Hopefully they'll start to actually support their devices with Fedora on them.
Kimyrielle Apr 24, 2020
That's really good news. Linux will never become mainstream on desktops/laptops if people cannot buy devices with pre-installed Linux that's cheaper than the same hardware with pre-installed Windows. Let's face it, for the generic public, there is no reason to replace a working Windows (they already paid for) with another OS.
Liam Dawe Apr 24, 2020
Quoting: CSharpI've had a rather bad experience trying to get Fedora running on my Lenovo Thinkpad Tablet, at least from the Lenovo side of things. All the response we've been getting on the Lenovo forum for issues related to this machine with Fedora is "This device is not supported".

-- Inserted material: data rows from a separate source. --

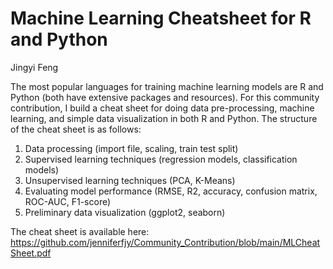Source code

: # Machine Learning Cheatsheet for R and Python

Jingyi Feng

The most popular languages for training machine learning models are R and Python (both have extensive packages and resources). For this community contribution, I build a cheat sheet for doing data pre-processing, machine learning, and simple data visualization in both R and Python. The structure of the cheat sheet is as follows:

1. Data processing (import file, scaling, train test split)
2. Supervised learning techniques (regression models, classification models)
3. Unsupervised learning techniques (PCA, K-Means)
4. Evaluating model performance (RMSE, R2, accuracy, confusion matrix, ROC-AUC, F1-score)
5. Preliminary data visualization (ggplot2, seaborn)

The cheat sheet is available here: <https://github.com/jenniferfjy/Community_Contribution/blob/main/MLCheatSheet.pdf>
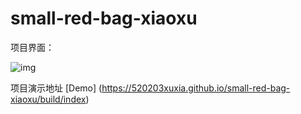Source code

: 
# small-red-bag-xiaoxu

项目界面：

![img](https://github.com/520203xuxia/small-red-bag-xiaoxu/raw/master/src/img/游戏界面.jpg)


项目演示地址
[Demo] (https://520203xuxia.github.io/small-red-bag-xiaoxu/build/index)
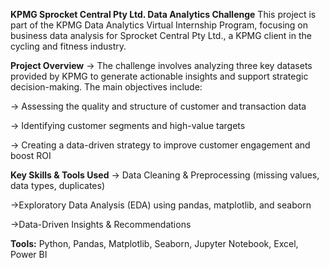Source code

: **KPMG Sprocket Central Pty Ltd. Data Analytics Challenge**
This project is part of the KPMG Data Analytics Virtual Internship Program, focusing on business data analysis for Sprocket Central Pty Ltd., a KPMG client in the cycling and fitness industry.

**Project Overview**
-> The challenge involves analyzing three key datasets provided by KPMG to generate actionable insights and support strategic decision-making. The main objectives include:

-> Assessing the quality and structure of customer and transaction data

-> Identifying customer segments and high-value targets

-> Creating a data-driven strategy to improve customer engagement and boost ROI

**Key Skills & Tools Used**
-> Data Cleaning & Preprocessing (missing values, data types, duplicates)

->Exploratory Data Analysis (EDA) using pandas, matplotlib, and seaborn

->Data-Driven Insights & Recommendations

**Tools:** Python, Pandas, Matplotlib, Seaborn, Jupyter Notebook, Excel, Power BI
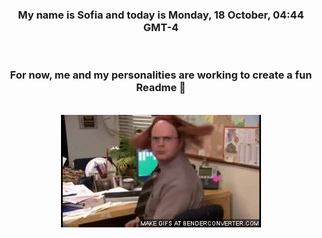 


<div align="center">
<h3 >My name is Sofia and today is Monday, 18 October, 04:44 GMT-4</h3><br>
<h3 >For now, me and my personalities are working to create a fun Readme 👋
</h3><br>
<img src='img/dwight.gif' alt='working...'/>
</div>
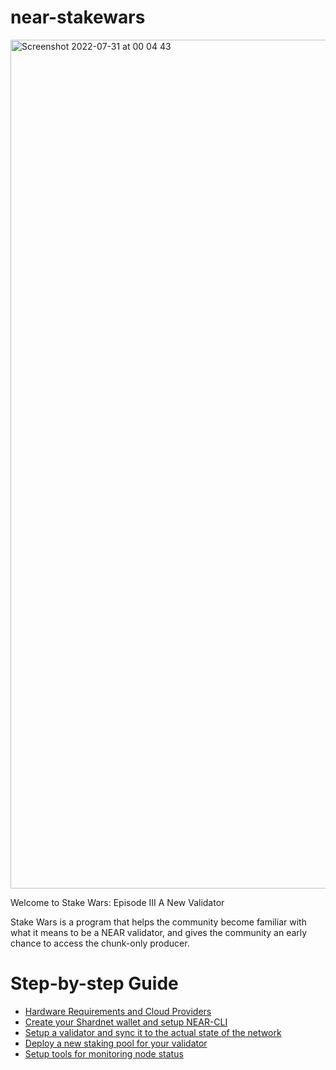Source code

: # near-stakewars
<img width="1358" alt="Screenshot 2022-07-31 at 00 04 43" src="https://user-images.githubusercontent.com/29555611/182002987-32b9e884-845d-4515-8147-e8ba55094553.png">


Welcome to Stake Wars: Episode III A New Validator

Stake Wars is a program that helps the community become familiar with what it means to be a NEAR validator, and gives the community an early chance to access the chunk-only producer.

# Step-by-step Guide

 - [Hardware Requirements and Cloud Providers](https://github.com/davaymne/near-stakewars/blob/main/hardware-requirements.md) 
 - [Create your Shardnet wallet and setup NEAR-CLI](https://github.com/davaymne/near-stakewars/blob/main/wallet-and-near-cli.md)
 - [Setup a validator and sync it to the actual state of the network](https://github.com/davaymne/near-stakewars/blob/main/setup-validator.md)
 - [Deploy a new staking pool for your validator](https://github.com/davaymne/near-stakewars/blob/main/deploy-staking-pool.md)
 - [Setup tools for monitoring node status](https://github.com/davaymne/near-stakewars/blob/main/check/check_node_status.md)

Hopefully they'll start to actually support their devices with Fedora on them.
Well, yeah. We're talking actual supported and tested devices here. Totally different.
tuxintuxedo Apr 24, 2020
Just to face reality, let me remember something not too long ago.
I know for a fact that in case of Dell, even after a few years of stating "officially supporting Ubuntu" on their models they had some serious issues. There was a case where the pre-installed system had a buggy extra package added to support wireless (which actually worked without it) and this made the whole package managing system fail and become unfixable after the first update. Another case was audio simply not working because the kernel didn't have it at that time (nor was it even planned) and Dell didn't notice or care later. An independent guy made a lot of contributions to hasten the development.
As I heard nowadays Dell laptops are much more Ubuntu friendly (even I have one), but I wanted to highlight that publicly stating to support an OS can be very far from actually testing it and supporting the people who are using it on an end product.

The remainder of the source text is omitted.